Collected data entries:
'''
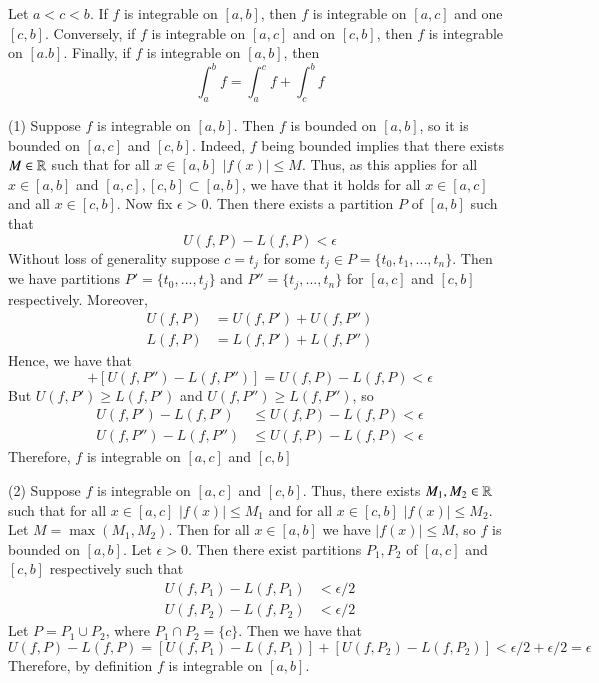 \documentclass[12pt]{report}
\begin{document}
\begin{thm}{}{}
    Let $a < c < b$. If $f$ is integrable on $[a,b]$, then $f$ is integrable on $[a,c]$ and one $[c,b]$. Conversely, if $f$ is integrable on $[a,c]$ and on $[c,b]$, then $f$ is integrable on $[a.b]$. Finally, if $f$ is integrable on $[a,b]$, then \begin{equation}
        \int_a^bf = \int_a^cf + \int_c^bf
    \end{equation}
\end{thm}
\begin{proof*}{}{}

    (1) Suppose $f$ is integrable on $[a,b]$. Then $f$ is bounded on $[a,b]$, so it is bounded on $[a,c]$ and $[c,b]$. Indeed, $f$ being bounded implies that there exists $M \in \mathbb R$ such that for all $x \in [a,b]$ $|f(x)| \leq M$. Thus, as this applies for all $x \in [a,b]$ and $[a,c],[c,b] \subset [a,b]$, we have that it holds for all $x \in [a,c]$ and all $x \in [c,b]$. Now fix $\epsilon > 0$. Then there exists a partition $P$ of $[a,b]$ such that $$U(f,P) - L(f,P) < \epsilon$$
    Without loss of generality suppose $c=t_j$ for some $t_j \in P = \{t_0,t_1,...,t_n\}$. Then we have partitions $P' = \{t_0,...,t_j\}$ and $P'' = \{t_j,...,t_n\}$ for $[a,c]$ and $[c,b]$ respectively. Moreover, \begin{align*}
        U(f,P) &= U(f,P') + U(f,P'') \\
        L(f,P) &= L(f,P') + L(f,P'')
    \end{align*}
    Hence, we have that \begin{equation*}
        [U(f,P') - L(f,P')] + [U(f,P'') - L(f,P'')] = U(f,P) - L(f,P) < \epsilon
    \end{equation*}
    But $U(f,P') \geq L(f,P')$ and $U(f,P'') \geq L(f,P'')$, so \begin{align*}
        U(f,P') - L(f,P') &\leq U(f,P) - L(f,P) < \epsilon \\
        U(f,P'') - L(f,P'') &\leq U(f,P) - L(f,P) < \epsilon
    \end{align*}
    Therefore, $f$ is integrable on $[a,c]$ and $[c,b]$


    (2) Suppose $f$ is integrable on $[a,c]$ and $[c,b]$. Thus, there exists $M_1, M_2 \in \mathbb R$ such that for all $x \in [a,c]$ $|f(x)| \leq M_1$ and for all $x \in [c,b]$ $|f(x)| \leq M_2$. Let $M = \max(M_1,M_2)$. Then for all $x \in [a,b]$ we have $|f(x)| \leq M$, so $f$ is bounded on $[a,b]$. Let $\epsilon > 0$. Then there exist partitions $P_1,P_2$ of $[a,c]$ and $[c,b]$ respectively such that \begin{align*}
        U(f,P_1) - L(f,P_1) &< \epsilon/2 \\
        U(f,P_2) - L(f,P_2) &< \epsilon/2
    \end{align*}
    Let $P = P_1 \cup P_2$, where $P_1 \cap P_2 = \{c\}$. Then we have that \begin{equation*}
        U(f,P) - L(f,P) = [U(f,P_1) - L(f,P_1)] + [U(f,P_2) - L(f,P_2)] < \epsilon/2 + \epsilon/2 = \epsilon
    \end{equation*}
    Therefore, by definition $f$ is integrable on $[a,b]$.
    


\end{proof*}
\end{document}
'''
'''
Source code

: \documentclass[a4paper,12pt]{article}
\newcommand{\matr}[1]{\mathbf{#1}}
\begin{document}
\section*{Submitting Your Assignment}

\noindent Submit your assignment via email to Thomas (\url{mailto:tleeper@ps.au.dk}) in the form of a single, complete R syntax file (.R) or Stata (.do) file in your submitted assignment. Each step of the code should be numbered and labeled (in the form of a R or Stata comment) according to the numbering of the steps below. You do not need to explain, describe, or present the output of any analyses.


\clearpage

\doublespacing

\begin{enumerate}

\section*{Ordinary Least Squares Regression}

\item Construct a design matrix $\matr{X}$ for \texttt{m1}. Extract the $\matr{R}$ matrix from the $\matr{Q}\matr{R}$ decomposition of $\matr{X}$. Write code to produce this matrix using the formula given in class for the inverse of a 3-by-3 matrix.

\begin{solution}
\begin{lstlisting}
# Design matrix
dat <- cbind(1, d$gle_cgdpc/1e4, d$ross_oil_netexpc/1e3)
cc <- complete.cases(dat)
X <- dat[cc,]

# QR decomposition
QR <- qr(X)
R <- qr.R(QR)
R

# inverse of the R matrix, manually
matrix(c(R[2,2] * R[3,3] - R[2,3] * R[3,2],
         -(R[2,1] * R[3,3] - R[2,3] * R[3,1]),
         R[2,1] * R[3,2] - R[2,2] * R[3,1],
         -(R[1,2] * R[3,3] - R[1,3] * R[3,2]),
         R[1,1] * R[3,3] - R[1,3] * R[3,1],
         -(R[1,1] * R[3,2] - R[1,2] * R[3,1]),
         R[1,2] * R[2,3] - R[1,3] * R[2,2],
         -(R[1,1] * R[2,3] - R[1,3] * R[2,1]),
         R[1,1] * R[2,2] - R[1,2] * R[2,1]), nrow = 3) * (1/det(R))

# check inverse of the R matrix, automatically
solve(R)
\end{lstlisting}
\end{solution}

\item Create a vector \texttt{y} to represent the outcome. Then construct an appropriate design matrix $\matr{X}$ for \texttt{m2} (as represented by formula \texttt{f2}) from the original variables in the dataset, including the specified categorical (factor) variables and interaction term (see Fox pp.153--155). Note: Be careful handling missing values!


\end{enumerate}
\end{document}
'''
'''
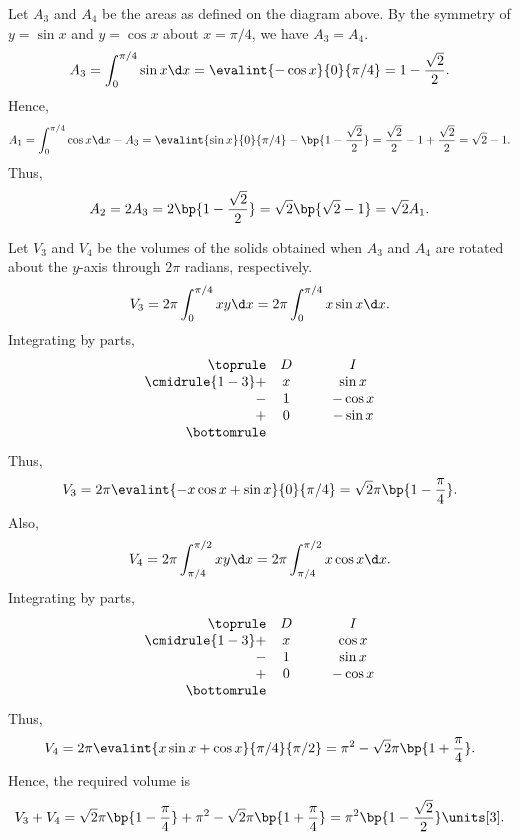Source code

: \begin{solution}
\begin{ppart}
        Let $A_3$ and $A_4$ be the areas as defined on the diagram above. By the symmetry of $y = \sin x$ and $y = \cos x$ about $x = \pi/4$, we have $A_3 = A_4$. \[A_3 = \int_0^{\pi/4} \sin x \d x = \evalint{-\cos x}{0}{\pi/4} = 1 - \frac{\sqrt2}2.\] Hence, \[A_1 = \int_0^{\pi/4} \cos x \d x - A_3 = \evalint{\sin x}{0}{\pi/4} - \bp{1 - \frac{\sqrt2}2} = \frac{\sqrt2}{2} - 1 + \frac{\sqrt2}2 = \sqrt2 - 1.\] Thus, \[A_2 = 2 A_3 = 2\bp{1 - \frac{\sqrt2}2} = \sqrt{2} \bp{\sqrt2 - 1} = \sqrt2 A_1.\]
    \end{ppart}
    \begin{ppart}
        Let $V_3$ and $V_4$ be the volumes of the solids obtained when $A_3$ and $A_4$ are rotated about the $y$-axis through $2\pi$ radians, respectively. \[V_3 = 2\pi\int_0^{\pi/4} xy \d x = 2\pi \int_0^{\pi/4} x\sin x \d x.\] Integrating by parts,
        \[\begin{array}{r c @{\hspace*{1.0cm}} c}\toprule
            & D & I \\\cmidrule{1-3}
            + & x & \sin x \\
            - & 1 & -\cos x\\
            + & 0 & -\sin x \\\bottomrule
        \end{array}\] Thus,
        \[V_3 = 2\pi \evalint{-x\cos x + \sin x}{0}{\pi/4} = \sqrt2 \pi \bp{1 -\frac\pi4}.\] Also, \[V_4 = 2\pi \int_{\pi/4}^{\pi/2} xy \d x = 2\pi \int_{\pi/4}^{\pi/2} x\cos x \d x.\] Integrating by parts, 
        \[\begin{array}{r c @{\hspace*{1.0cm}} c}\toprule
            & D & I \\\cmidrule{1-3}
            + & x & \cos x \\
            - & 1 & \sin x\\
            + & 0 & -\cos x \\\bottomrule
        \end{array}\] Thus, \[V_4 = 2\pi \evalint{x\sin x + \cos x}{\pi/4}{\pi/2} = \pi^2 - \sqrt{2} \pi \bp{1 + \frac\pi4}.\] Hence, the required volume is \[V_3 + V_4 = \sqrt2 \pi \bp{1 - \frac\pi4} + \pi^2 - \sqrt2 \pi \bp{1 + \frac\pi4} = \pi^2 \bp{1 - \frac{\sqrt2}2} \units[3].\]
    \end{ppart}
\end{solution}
'''
**WORK REQUEST**
Could you return all lines from the records that include the word "Therefore"?

**SOLUTION TO THIS EXERCISE**
    Therefore, $f$ is integrable on $[a,c]$ and $[c,b]$
    Therefore, by definition $f$ is integrable on $[a,b]$.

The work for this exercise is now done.